## Basic String Operations

A string is a data structure that consists of one or more characters, such as letters, numbers, symbols, or whitespace. Strings are useful for storing and processing text data, such as names, messages, or commands. Strings are also immutable, which means they cannot be changed once they are created.

To create a string, we use single quotes ' ' or double quotes " " and enclose the characters inside them. For example, we can create a string of hello like this:

In [4]:
hello = "hello"
hello

'hello'

We can also create an empty string by using just the quotes:

In [5]:
empty_string = ""

To access the characters in a string, we use indexing and slicing. Indexing means using an integer number inside square brackets to get a specific character from the string. For example, to get the first character from the hello string, we use index 0:

In [6]:
hello[0]

'h'

Slicing means using a colon : inside square brackets to get a range of characters from the string. For example, to get the first three characters from the hello string, we use slice 0:3:

In [7]:
hello[0:3]

'hel'

Note that slicing is exclusive of the end index, which means the slice 0:3 will return the characters from index 0 up to but not including index 3. To get all the characters from the string, we can use slice : without any numbers:

In [8]:
hello[:]

'hello'

To modify the characters in a string, we cannot use assignment statements with indexing or slicing, because strings are immutable. For example, if we try to change the first character in the hello string to "H", we will get an error:

In [9]:
hello[0] = "H"

TypeError: 'str' object does not support item assignment

To change the characters in a string, we need to create a new string with the desired characters. For example, to change the first character in the hello string to "H", we can use slicing and concatenation:

In [12]:
hello = "H" + hello[1:]
hello

'Hello'

Concatenation means using the + operator to join two or more strings together. For example, to create a new string that says "Hello, world!", we can use concatenation:

In [14]:
greeting = hello + ", world!"
greeting


'Hello, world!'

Repetition means using the * operator to repeat a string a certain number of times. For example, to create a new string that says "hello" five times, we can use repetition:

In [16]:
repeated = hello * 5
repeated

'HelloHelloHelloHelloHello'

Hello and welcome to this video on data structures in Python. In the previous video, we learned about basic string operations, such as concatenation, repetition, and slicing. In this video, we will learn about some of the string methods that we can use to manipulate and process strings in Python.

## String Methods

A string method is a function that is attached to a string object and can perform some operation on the string. For example, the upper method is a string method that returns a new string with all the characters in uppercase. To use a string method, we use the dot notation and the name of the method, followed by parentheses. For example, to use the upper method on the string "hello", we do:

In [17]:
"hello".upper()

'HELLO'

There are many string methods that we can use to perform various operations on strings, such as split, join, find, replace, strip, and count. You can find more information about these methods in the Python documentation or by using the help function in Python.
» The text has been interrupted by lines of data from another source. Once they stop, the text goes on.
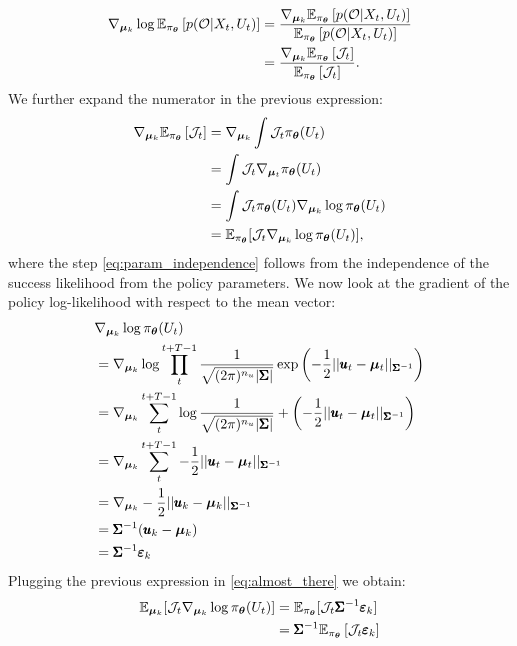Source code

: \begin{align}
    \nabla_{\boldsymbol{\mu}_k} \log \mathbb{E}_{\pi_{\boldsymbol{\theta}}} \left [p(\mathcal{O} | X_t, U_t)\right]
    &= \frac{\nabla_{\boldsymbol{\mu}_k} \mathbb{E}_{\pi_{\boldsymbol{\theta}}} \left [p(\mathcal{O} | X_t, U_t)\right]}{\mathbb{E}_{\pi_{\boldsymbol{\theta}}} \left [p(\mathcal{O} | X_t, U_t)\right]} \\
    &= \frac{\nabla_{\boldsymbol{\mu}_k} \mathbb{E}_{\pi_{\boldsymbol{\theta}}} \left [\mathcal{J}_t\right]}{\mathbb{E}_{\pi_{\boldsymbol{\theta}}} \left [\mathcal{J}_t\right]}. \label{eq:log_gradient}
\end{align}
%
 We further expand the numerator in the previous expression:
\begin{align}
    \nabla_{\boldsymbol{\mu}_k} \mathbb{E}_{\pi_{\boldsymbol{\theta}}} \left [\mathcal{J}_t\right] 
    &= \nabla_{\boldsymbol{\mu}_k} \int \mathcal{J}_t \pi_{\boldsymbol{\theta}}(U_t) \label{eq:param_independence}\\
    &= \int \mathcal{J}_t \nabla_{\boldsymbol{\mu}_t} \pi_{\boldsymbol{\theta}}(U_t) \\
    &= \int \mathcal{J}_t \pi_{\boldsymbol{\theta}}(U_t) \nabla_{\boldsymbol{\mu}_k} \log \pi_{\boldsymbol{\theta}}(U_t) \\
    &= \mathbb{E}_{\pi_{\boldsymbol{\theta}}} [\mathcal{J}_t \nabla_{\boldsymbol{\mu}_k} \log \pi_{\boldsymbol{\theta}}(U_t)], \label{eq:almost_there}
\end{align}
where the step \eqref{eq:param_independence} follows from the independence of the success likelihood from the policy parameters. We now look at the gradient of the policy log-likelihood with respect to the mean vector:
\begin{align}
    &\nabla_{\boldsymbol{\mu}_k} \log \pi_{\boldsymbol{\theta}}(U_t) \\
    &= \nabla_{\boldsymbol{\mu}_k} \log \prod_{t}^{t+T-1} \frac{1}{\sqrt{(2\pi)^{n_u}|\pmb{\Sigma}|}}\exp\left(-\frac{1}{2}||\pmb{u}_t - \boldsymbol{\mu}_t||_{\pmb{\Sigma}^{-1}}\right) \\
    &= \nabla_{\boldsymbol{\mu}_k} \sum_{t}^{t+T-1} \log \frac{1}{\sqrt{(2\pi)^{n_u}|\pmb{\Sigma}|}} + \left(-\frac{1}{2}||\pmb{u}_t - \boldsymbol{\mu}_t||_{\pmb{\Sigma}^{-1}}\right) \\
    &= \nabla_{\boldsymbol{\mu}_k} \sum_{t}^{t+T-1} -\frac{1}{2}||\pmb{u}_t - \boldsymbol{\mu}_t||_{\pmb{\Sigma}^{-1}} \\
    &= \nabla_{\boldsymbol{\mu}_k} -\frac{1}{2}||\pmb{u}_k - \boldsymbol{\mu}_k||_{\pmb{\Sigma}^{-1}} \\
    &= \pmb{\Sigma}^{-1}(\pmb{u}_k - \boldsymbol{\mu}_k) \\
    &= \pmb{\Sigma}^{-1} \pmb{\varepsilon}_k
\end{align}
Plugging the previous expression in \eqref{eq:almost_there} we obtain:
\begin{align}
    \mathbb{E}_{\boldsymbol{\mu}_k} [\mathcal{J}_t \nabla_{\boldsymbol{\mu}_k} \log \pi_{\boldsymbol{\theta}}(U_t)]
    &= \mathbb{E}_{\pi_{\boldsymbol{\theta}}} [\mathcal{J}_t \pmb{\Sigma}^{-1} \pmb{\varepsilon}_k] \\
    &= \pmb{\Sigma}^{-1} \mathbb{E}_{\pi_{\boldsymbol{\theta}}} \left [\mathcal{J}_t \pmb{\varepsilon}_k\right] \label{eq:mean_gradient}
\end{align}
In this section, we will look at some of the common string methods that we can use to manipulate and process strings in Python. We will use the following example string of a sentence:

In [18]:
sentence = "This is a sample sentence."

- The split method returns a list of strings that are separated by a specified delimiter. For example, to split the sentence by whitespace, we can use the split method without any arguments:

In [19]:
sentence.split()

['This', 'is', 'a', 'sample', 'sentence.']

To split the sentence by a specific character, such as ".", we can use the split method with the character as the argument:

In [20]:
sentence.split(".")

['This is a sample sentence', '']

- The join method returns a string that is the concatenation of the elements in an iterable, such as a list or a tuple, with a specified separator. For example, to join the list of words in the sentence with a dash "-", we can use the join method with the dash as the argument:

In [21]:
"-".join(sentence.split())

'This-is-a-sample-sentence.'

- The find method returns the index of the first occurrence of a substring in a string, or -1 if the substring is not found. For example, to find the index of the word "sample" in the sentence, we can use the find method with the word as the argument:

In [22]:
sentence.find("sample")

10

- The replace method returns a new string where all occurrences of a substring are replaced by another substring. For example, to replace the word "sample" with the word "example" in the sentence, we can use the replace method with the old and new words as the arguments:

In [23]:
sentence.replace("sample", "example")

'This is a example sentence.'

- The strip method returns a new string where the leading and trailing characters are removed. By default, the strip method removes whitespace characters, such as spaces, tabs, and newlines. For example, to remove the whitespace from the sentence, we can use the strip method without any arguments:

In [27]:
sentence_2 = '    This is an example.    '
sentence_2.strip()

'This is an example.'

- The count method returns the number of times a substring appears in a string. For example, to count the number of "s" characters in the sentence, we can use the count method with the character as the argument:

In [28]:
sentence.count("s")

4

## Use cases for string manipulation

String manipulation is a very common and important task in programming, as it allows us to process and analyze text data, such as user input, web scraping, or natural language processing. Some of the use cases for string manipulation are:

String manipulation can be used to validate and format user input, such as checking if an email address is valid, or converting a phone number to a standard format. For example, we can use the find and replace methods to check and format an email address like this:

In [30]:
email = input("Enter your email address: ")
if email.find("@") == -1 or email.find(".") == -1:
    print("Invalid email address.")
else:
    email = email.lower().replace(" ", "")
    print("Your email address is:", email)

Invalid email address.


String manipulation can be used to extract and parse information from web pages, such as titles, links, or keywords. For example, we can use the requests and BeautifulSoup modules to get and parse the HTML content of a web page, and then use the split and find methods to extract the title and the first link like this:

In [31]:
import requests
from bs4 import BeautifulSoup

response = requests.get("https://en.wikipedia.org/wiki/Python_(programming_language)")
soup = BeautifulSoup(response.text, "html.parser")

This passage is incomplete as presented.